Dataset:
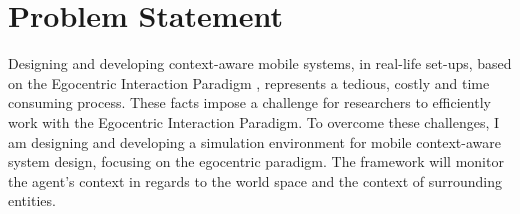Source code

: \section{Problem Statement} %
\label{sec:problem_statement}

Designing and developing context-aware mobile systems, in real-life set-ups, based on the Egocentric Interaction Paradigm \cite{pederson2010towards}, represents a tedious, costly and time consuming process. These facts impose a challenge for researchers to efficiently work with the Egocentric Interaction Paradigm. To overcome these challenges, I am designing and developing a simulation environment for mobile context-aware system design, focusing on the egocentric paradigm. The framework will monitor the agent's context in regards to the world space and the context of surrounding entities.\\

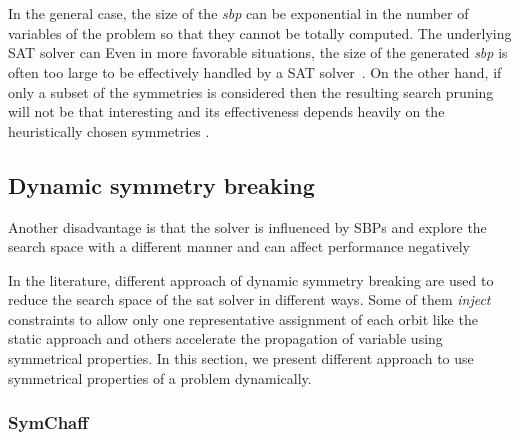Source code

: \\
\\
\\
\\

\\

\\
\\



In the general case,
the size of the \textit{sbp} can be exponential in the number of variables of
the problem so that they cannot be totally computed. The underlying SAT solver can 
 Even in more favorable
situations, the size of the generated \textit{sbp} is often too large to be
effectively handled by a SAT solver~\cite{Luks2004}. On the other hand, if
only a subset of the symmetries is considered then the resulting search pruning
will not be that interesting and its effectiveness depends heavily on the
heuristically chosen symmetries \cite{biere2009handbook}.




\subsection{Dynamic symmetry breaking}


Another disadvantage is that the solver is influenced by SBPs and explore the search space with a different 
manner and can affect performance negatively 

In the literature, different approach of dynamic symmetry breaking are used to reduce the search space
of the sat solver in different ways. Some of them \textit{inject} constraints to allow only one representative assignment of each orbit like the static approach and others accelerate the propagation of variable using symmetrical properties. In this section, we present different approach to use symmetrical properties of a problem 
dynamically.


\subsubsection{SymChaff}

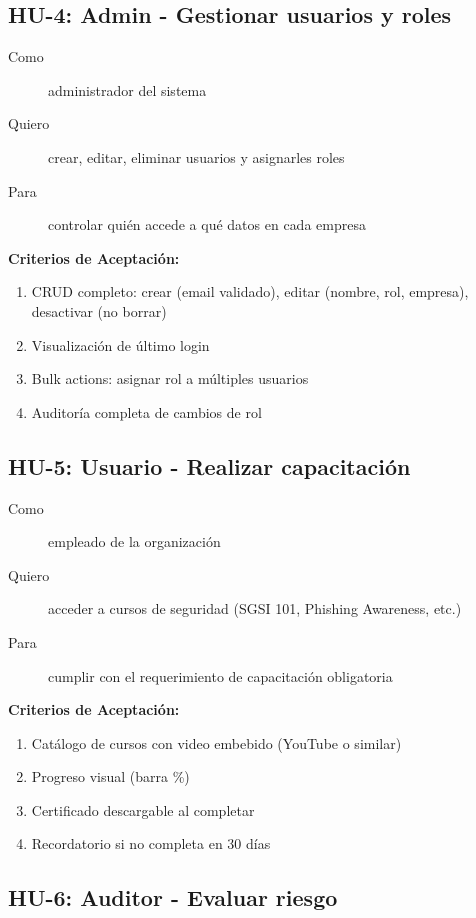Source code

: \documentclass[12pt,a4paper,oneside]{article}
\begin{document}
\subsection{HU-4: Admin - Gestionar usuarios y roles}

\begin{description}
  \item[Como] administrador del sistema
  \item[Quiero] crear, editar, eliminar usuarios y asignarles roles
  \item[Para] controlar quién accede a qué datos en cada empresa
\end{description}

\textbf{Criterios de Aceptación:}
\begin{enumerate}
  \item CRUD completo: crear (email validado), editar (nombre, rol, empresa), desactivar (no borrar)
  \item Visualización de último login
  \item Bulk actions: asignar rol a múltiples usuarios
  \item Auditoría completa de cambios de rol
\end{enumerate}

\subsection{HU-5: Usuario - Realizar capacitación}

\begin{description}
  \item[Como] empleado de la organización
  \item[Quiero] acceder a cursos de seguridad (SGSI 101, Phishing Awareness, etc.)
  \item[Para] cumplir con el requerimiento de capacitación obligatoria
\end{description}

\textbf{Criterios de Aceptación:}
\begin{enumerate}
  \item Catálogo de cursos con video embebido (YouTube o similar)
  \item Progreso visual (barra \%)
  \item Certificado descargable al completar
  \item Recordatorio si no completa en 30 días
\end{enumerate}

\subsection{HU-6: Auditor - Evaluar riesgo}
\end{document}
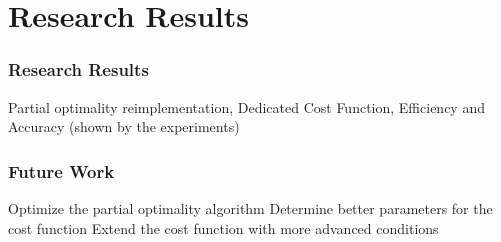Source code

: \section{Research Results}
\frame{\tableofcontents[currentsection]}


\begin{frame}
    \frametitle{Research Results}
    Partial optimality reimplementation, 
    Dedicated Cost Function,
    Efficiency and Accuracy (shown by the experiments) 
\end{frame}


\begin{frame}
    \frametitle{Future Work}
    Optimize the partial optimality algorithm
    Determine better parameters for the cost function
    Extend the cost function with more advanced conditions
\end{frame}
...
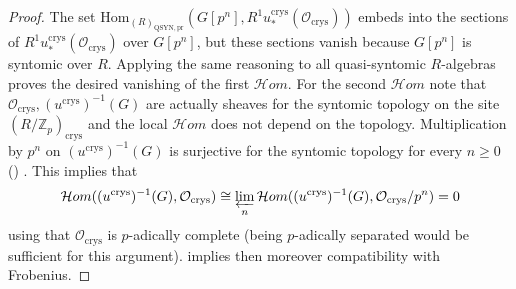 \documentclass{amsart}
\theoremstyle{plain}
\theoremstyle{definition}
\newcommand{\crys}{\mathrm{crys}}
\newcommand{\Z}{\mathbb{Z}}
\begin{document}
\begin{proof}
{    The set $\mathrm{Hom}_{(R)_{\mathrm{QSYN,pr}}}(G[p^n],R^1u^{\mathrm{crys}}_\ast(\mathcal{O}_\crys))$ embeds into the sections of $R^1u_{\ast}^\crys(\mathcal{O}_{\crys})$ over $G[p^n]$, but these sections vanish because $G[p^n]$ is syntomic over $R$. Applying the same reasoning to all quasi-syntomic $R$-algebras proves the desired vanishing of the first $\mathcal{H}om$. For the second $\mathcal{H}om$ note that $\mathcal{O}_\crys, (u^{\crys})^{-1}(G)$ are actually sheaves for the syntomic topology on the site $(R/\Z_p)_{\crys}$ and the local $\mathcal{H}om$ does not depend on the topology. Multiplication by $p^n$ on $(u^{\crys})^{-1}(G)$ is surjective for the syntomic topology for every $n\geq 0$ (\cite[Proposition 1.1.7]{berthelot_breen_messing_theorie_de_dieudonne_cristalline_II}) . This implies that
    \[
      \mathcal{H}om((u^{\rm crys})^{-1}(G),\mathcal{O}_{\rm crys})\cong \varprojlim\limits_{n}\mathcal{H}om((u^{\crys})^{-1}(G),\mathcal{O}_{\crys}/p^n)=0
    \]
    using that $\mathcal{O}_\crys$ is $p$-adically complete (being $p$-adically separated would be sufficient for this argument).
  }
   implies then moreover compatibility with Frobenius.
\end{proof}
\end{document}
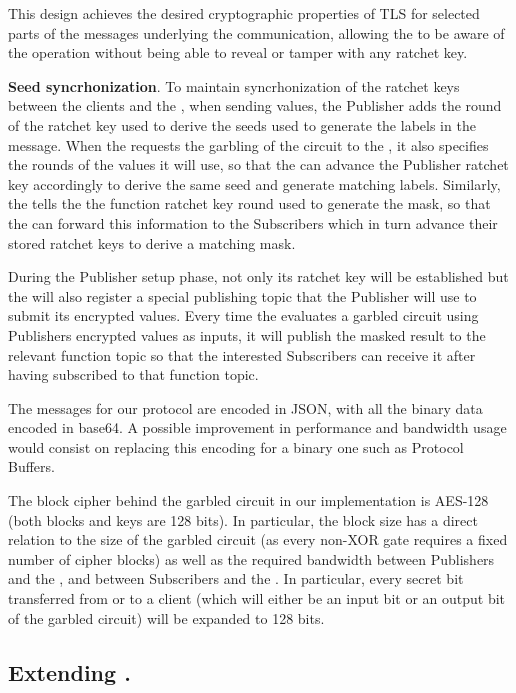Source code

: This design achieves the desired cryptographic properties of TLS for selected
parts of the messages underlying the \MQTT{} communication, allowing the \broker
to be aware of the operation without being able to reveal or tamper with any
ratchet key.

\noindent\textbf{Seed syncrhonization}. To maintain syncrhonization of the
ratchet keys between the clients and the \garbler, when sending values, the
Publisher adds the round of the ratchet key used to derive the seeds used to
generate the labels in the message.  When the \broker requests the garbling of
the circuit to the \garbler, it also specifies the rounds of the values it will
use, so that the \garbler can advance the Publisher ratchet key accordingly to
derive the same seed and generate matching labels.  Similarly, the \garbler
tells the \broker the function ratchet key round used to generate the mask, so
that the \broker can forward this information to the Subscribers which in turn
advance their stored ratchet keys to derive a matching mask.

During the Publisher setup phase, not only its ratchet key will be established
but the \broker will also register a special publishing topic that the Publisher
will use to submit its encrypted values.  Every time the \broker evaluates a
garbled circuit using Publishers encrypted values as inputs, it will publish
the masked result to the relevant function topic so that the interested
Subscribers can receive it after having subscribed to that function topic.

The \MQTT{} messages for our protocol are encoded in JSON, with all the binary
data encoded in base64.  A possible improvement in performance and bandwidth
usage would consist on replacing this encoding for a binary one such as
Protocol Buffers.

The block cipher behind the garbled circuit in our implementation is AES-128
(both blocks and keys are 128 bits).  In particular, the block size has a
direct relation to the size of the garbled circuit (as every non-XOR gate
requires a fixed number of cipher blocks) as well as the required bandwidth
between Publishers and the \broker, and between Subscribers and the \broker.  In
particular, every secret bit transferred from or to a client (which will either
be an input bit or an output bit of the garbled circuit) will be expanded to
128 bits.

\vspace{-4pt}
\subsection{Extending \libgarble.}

Activity:
Working through the data above, find every line holding "binary" and copy it.

Answer space:
The \MQTT{} messages for our protocol are encoded in JSON, with all the binary
usage would consist on replacing this encoding for a binary one such as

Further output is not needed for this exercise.